_Exercise goal_
Where the word "there" occurs in a line of the data, return the whole line.

--------------------

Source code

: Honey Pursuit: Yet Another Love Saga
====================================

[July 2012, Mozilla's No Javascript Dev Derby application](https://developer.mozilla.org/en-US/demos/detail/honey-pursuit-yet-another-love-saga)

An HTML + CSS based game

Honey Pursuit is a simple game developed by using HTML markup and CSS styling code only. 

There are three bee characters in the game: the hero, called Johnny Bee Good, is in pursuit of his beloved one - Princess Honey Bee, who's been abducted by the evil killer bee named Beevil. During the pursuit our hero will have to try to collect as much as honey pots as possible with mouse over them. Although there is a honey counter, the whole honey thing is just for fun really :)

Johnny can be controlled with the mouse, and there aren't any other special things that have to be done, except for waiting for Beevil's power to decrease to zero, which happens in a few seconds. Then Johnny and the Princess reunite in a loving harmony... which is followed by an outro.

--------------------

_Answer for the task_
There are three bee characters in the game: the hero, called Johnny Bee Good, is in pursuit of his beloved one - Princess Honey Bee, who's been abducted by the evil killer bee named Beevil. During the pursuit our hero will have to try to collect as much as honey pots as possible with mouse over them. Although there is a honey counter, the whole honey thing is just for fun really :)
Johnny can be controlled with the mouse, and there aren't any other special things that have to be done, except for waiting for Beevil's power to decrease to zero, which happens in a few seconds. Then Johnny and the Princess reunite in a loving harmony... which is followed by an outro.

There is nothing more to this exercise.